### What you should do
Would you output the entries below only from the line containing "- **Sizes**: 50, 100, 200, 500, 1,000 tokens" through the line containing "### 4.3 Baseline Comparisons", exactly as they stand and with both ends included?

### Source records
___
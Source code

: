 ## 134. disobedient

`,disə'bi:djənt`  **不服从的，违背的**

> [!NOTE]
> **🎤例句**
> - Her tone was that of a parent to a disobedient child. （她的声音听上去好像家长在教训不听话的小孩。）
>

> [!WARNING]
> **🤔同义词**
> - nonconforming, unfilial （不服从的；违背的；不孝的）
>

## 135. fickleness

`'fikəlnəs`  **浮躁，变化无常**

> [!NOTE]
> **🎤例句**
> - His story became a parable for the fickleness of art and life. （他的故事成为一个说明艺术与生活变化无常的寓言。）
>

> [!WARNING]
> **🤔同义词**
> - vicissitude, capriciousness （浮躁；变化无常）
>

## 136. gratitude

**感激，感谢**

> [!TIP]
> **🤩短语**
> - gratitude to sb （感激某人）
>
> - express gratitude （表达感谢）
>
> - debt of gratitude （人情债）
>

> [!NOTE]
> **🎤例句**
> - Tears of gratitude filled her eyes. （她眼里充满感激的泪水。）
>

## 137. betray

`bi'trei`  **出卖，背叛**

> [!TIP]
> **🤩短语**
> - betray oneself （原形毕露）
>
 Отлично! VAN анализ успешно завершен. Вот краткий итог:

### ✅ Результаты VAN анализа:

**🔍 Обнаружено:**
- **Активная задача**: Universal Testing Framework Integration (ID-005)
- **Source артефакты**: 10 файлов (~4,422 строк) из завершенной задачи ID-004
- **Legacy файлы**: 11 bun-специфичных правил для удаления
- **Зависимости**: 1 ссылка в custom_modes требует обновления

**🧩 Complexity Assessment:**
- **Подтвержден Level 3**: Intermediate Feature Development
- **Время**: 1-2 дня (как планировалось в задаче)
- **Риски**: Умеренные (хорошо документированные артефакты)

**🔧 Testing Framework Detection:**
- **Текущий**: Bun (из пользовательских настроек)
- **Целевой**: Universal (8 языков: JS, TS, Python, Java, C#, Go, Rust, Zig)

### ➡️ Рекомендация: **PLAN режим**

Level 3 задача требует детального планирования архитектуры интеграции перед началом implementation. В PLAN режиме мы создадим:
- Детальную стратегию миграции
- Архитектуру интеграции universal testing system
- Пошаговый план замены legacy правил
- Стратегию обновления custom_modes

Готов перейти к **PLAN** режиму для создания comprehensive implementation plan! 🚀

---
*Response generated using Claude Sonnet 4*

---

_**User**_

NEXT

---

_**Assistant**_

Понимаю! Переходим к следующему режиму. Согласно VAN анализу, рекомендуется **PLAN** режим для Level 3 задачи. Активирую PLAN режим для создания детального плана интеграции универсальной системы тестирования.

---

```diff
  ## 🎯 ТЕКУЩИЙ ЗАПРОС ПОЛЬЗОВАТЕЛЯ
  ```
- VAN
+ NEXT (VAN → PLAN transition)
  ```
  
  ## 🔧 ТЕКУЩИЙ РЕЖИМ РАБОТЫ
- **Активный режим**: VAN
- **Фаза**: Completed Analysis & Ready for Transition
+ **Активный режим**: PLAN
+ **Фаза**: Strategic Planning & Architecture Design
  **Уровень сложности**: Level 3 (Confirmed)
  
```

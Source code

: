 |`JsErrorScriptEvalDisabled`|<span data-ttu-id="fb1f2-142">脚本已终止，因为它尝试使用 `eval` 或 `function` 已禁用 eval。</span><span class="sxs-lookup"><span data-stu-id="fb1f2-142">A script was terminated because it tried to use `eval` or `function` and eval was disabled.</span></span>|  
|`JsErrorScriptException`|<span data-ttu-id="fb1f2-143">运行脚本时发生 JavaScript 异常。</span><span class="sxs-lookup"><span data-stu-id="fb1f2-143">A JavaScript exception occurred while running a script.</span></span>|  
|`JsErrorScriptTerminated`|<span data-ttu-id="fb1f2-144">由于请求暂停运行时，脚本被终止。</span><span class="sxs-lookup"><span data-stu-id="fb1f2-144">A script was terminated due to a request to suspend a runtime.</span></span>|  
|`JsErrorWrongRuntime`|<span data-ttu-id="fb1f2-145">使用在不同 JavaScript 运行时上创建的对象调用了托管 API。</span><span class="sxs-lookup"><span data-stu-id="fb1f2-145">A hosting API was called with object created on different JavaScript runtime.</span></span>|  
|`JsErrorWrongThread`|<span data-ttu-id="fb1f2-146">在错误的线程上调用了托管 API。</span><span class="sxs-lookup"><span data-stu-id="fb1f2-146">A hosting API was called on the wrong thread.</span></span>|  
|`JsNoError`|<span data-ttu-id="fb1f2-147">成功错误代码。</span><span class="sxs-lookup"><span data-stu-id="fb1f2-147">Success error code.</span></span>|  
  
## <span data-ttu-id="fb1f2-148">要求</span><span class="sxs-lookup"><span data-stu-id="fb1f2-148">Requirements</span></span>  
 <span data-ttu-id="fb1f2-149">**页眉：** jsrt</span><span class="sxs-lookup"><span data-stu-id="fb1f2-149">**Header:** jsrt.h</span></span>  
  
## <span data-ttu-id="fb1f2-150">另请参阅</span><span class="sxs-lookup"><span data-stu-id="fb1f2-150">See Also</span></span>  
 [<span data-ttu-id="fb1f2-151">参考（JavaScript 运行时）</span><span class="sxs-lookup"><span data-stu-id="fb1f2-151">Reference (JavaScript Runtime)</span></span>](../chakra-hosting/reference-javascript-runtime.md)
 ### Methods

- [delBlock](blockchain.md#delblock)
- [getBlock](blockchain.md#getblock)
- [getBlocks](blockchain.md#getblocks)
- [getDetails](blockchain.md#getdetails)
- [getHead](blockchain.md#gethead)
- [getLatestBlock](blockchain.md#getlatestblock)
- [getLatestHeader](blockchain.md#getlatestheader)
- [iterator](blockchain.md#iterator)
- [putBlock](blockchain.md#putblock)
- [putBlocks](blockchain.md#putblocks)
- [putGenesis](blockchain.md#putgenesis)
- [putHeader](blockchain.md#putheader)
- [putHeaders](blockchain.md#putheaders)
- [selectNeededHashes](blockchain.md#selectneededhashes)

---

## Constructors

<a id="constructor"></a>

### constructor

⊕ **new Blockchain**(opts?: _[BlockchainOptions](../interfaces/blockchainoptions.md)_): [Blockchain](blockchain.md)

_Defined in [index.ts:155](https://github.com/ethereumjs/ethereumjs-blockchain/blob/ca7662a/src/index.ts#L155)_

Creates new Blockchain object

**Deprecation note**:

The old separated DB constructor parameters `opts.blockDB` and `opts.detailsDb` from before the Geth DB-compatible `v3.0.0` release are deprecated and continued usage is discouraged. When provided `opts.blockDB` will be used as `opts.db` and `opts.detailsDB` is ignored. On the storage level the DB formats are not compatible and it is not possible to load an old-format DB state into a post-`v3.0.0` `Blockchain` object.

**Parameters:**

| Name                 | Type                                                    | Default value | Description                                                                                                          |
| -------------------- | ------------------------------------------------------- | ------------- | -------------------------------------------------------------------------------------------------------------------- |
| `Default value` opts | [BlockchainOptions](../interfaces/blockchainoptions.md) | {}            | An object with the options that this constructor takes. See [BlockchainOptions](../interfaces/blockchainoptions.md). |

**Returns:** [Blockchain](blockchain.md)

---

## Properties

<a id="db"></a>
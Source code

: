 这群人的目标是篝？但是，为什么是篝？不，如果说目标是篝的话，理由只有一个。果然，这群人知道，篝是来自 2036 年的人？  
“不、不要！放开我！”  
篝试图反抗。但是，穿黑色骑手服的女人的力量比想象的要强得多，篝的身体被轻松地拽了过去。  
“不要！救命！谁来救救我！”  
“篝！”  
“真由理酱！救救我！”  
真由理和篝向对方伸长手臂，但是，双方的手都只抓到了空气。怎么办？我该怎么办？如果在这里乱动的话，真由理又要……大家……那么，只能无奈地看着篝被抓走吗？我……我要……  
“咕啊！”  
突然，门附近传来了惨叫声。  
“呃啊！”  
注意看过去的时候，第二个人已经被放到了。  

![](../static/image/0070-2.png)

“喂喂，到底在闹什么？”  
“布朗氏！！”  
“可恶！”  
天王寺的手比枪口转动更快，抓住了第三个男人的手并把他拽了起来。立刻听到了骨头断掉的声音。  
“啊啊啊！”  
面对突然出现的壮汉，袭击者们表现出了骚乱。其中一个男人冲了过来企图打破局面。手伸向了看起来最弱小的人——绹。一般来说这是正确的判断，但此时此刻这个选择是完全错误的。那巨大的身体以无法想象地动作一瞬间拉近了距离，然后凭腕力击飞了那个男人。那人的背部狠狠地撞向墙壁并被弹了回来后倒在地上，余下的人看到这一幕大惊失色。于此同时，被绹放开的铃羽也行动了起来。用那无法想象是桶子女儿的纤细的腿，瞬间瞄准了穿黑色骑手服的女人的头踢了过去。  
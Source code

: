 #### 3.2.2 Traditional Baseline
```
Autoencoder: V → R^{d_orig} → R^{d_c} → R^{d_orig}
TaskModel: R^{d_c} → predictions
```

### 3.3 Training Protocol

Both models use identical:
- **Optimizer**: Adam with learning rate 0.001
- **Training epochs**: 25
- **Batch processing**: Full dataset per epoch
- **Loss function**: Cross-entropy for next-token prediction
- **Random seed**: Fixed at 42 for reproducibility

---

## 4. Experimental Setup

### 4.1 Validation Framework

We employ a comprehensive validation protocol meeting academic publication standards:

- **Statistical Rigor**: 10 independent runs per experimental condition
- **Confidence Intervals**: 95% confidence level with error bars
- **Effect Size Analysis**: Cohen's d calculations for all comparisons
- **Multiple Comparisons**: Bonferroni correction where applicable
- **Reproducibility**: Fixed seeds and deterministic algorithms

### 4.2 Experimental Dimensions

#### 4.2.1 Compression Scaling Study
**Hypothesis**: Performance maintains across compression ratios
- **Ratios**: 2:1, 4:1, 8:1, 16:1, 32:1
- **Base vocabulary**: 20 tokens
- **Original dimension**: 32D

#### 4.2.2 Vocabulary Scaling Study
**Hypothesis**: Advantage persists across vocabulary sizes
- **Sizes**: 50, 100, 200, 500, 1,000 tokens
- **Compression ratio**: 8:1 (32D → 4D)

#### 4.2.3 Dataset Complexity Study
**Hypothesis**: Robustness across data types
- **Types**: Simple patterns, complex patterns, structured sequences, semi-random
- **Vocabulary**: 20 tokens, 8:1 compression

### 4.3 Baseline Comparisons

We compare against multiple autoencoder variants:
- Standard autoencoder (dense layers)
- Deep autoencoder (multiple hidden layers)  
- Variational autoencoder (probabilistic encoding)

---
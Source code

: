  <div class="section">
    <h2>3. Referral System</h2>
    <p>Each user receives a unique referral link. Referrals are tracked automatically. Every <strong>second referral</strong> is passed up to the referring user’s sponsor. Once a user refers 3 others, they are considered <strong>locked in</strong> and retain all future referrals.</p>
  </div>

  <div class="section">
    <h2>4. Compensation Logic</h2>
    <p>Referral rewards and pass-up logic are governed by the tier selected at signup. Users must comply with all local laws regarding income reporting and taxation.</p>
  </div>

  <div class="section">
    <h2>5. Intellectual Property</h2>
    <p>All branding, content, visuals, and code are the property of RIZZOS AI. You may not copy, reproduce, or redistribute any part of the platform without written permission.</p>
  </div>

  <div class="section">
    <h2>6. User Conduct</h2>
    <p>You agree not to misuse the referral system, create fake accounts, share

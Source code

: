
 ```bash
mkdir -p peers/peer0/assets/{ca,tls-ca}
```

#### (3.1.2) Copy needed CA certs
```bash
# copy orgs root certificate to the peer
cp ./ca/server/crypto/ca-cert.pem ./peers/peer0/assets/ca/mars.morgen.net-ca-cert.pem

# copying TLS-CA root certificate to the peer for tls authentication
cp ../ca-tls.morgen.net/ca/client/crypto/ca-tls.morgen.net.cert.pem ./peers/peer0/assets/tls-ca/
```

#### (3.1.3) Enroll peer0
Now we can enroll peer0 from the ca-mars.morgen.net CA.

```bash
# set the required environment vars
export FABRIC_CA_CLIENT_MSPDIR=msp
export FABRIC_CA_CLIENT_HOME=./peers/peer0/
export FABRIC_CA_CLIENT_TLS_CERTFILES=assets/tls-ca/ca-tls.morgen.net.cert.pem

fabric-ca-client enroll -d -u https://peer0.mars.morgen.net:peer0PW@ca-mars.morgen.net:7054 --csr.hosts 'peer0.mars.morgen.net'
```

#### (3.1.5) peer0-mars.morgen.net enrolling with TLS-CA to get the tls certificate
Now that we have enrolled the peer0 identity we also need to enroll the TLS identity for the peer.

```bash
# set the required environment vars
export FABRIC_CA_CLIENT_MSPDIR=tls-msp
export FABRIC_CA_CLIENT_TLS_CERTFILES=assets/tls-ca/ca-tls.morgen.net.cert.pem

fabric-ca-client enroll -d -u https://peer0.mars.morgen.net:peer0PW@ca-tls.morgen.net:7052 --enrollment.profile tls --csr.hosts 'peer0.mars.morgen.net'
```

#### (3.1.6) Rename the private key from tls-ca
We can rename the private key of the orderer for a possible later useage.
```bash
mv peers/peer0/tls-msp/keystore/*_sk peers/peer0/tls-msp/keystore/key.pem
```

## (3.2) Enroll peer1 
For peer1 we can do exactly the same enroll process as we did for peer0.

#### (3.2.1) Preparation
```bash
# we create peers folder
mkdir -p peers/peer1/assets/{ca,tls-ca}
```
___
### Answer to this task
- **Sizes**: 50, 100, 200, 500, 1,000 tokens
- **Compression ratio**: 8:1 (32D → 4D)

#### 4.2.3 Dataset Complexity Study
**Hypothesis**: Robustness across data types
- **Types**: Simple patterns, complex patterns, structured sequences, semi-random
- **Vocabulary**: 20 tokens, 8:1 compression

### 4.3 Baseline Comparisons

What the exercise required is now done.